There are two possible approaches:
Use a clustering algorithm that automatically figures out the number of clusters, like removing inconsistent edges in the Euclidean Minimum Spanning Tree. An edge $e$ is "inconsistent", if its weight $w_e$ is greater than $\mu_e + q\cdot\sigma_e$, where $\mu_e$ and $\sigma_e$ are mean and standard deviation, respectively, of the edges that are at most $k$ steps afar from $e$. $q$ and $k$ are tweakable parameters.
Try out a clustering algorithm that requires a fixed number of clusters (like K-Means) and test the result with some "internal" clustering index. If you are looking for approximate circular clusters, the Calinski-Harabasz index might be a good choice.

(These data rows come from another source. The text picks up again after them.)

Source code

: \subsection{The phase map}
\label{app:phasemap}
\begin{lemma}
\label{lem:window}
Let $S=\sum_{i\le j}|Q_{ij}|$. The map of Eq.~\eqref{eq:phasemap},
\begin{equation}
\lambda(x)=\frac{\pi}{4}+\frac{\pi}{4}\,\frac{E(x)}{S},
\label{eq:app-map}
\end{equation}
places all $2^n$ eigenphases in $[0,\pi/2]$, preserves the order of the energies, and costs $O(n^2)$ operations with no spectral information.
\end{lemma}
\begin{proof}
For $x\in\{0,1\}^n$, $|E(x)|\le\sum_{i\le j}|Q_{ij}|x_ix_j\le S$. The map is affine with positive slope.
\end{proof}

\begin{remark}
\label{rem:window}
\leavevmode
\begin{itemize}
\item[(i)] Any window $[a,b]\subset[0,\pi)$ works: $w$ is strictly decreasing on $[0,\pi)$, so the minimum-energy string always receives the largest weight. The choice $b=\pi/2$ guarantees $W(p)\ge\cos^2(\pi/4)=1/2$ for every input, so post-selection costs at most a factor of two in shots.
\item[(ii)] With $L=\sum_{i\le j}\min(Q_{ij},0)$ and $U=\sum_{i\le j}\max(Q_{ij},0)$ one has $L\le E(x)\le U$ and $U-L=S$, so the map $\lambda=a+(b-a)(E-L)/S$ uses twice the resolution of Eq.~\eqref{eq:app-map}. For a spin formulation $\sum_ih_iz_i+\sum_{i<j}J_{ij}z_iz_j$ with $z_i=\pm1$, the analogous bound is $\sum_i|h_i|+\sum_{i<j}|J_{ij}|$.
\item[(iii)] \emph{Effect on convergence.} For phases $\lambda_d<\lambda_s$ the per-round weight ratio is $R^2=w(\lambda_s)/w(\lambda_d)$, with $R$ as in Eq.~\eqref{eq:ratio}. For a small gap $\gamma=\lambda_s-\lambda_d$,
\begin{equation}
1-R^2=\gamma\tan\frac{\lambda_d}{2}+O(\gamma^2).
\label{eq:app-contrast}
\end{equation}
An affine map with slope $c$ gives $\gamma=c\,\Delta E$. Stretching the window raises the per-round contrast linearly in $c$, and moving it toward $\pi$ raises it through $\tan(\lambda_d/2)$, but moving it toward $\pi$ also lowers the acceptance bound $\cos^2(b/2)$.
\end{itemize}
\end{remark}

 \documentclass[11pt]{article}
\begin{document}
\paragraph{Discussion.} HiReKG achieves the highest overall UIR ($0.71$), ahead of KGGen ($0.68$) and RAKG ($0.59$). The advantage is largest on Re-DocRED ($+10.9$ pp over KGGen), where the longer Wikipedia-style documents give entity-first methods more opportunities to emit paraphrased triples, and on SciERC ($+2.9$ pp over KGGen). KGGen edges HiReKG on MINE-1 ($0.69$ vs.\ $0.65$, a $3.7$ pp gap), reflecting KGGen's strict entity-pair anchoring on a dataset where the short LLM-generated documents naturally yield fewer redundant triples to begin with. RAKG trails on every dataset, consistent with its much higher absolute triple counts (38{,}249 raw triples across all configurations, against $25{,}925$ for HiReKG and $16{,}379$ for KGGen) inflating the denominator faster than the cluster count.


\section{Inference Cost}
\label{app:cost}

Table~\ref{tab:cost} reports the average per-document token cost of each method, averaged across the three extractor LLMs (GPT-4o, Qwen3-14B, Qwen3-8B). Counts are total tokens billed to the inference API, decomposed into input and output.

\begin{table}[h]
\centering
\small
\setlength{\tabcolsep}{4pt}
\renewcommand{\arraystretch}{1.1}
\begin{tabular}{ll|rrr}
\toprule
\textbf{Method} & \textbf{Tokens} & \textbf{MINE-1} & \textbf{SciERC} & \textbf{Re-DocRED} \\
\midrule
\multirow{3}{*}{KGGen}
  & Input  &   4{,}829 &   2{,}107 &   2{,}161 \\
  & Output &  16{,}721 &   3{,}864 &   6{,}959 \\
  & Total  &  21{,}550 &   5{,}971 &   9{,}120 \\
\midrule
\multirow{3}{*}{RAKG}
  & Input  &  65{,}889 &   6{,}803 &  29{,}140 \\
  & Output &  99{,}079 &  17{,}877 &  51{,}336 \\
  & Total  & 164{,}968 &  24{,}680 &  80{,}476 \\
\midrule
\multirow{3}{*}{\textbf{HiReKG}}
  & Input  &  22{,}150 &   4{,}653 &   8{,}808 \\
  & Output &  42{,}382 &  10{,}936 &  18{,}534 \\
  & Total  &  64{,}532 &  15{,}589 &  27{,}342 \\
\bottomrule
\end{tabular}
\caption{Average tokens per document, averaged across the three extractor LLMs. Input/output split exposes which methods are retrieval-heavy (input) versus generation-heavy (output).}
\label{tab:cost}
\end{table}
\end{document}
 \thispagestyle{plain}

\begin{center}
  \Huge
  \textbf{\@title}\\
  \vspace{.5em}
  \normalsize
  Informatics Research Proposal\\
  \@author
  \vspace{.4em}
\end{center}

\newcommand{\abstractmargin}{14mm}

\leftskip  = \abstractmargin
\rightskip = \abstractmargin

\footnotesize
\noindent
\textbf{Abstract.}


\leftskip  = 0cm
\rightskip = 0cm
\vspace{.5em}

To find review articles about cluster indices that address this problem, do a literature search for "internal cluster validation". Here are some starting points:
Overview over different internal indices:
Arbelaitz, Olatz, et al.: "An extensive comparative study of cluster validity indices." Pattern Recognition 46.1 (2013): 243-256.
An older study based on Monte Carlo simulations:
Milligan, Cooper: "An examination of procedures for determining the number of clusters in a data set." Psychometrika 50 (1985): 159-179
A recent suggestion, specifically suited for non-circular clusters:
Rojas-Thomas, et al.: "New internal index for clustering validation based on graphs." Expert Systems with Applications 86 (2017): 334-349.